_Exercise aim_
From the top of the entries below through the line containing "One of the major", return every line exactly as written, please, and stop there.

(Source texts of formatted documents)
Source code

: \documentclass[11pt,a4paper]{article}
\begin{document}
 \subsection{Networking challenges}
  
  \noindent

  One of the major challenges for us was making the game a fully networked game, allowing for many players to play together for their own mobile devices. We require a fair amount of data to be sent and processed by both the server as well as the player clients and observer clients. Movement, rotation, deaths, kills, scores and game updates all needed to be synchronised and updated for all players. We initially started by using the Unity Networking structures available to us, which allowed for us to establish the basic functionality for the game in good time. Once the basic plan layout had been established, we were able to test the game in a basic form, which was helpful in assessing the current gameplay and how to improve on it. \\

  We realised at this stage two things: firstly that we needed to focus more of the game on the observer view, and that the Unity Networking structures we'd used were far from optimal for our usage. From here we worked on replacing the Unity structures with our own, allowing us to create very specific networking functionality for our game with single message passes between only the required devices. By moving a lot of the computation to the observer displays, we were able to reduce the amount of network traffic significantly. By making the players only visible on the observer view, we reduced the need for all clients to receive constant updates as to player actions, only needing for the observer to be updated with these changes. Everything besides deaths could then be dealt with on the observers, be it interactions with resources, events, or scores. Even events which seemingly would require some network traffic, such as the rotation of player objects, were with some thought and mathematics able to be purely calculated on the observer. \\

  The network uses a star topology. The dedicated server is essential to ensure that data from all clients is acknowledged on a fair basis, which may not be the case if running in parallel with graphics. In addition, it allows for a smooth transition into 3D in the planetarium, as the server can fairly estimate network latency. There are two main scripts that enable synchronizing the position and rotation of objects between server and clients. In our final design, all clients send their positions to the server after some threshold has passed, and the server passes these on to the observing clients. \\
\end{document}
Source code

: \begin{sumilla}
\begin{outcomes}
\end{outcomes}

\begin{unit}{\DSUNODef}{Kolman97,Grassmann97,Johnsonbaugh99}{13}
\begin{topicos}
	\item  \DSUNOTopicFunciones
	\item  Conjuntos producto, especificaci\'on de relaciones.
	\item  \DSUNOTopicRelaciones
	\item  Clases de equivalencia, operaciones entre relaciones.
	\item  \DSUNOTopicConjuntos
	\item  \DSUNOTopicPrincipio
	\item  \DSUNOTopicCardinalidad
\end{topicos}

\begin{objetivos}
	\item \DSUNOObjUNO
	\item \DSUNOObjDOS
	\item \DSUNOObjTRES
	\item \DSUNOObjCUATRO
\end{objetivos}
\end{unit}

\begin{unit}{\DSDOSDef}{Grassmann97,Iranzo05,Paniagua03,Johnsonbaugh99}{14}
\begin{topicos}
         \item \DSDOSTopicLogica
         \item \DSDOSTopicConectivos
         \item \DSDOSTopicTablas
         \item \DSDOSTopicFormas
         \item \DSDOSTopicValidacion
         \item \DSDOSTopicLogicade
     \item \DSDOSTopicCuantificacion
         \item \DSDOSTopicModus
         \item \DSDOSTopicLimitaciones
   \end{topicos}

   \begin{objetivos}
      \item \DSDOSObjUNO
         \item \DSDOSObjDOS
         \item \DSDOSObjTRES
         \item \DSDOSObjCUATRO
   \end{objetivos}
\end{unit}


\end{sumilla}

_Result_
Source code

: \documentclass[11pt,a4paper]{article}
\begin{document}
 \subsection{Networking challenges}
  
  \noindent

  One of the major challenges for us was making the game a fully networked game, allowing for many players to play together for their own mobile devices. We require a fair amount of data to be sent and processed by both the server as well as the player clients and observer clients. Movement, rotation, deaths, kills, scores and game updates all needed to be synchronised and updated for all players. We initially started by using the Unity Networking structures available to us, which allowed for us to establish the basic functionality for the game in good time. Once the basic plan layout had been established, we were able to test the game in a basic form, which was helpful in assessing the current gameplay and how to improve on it. \\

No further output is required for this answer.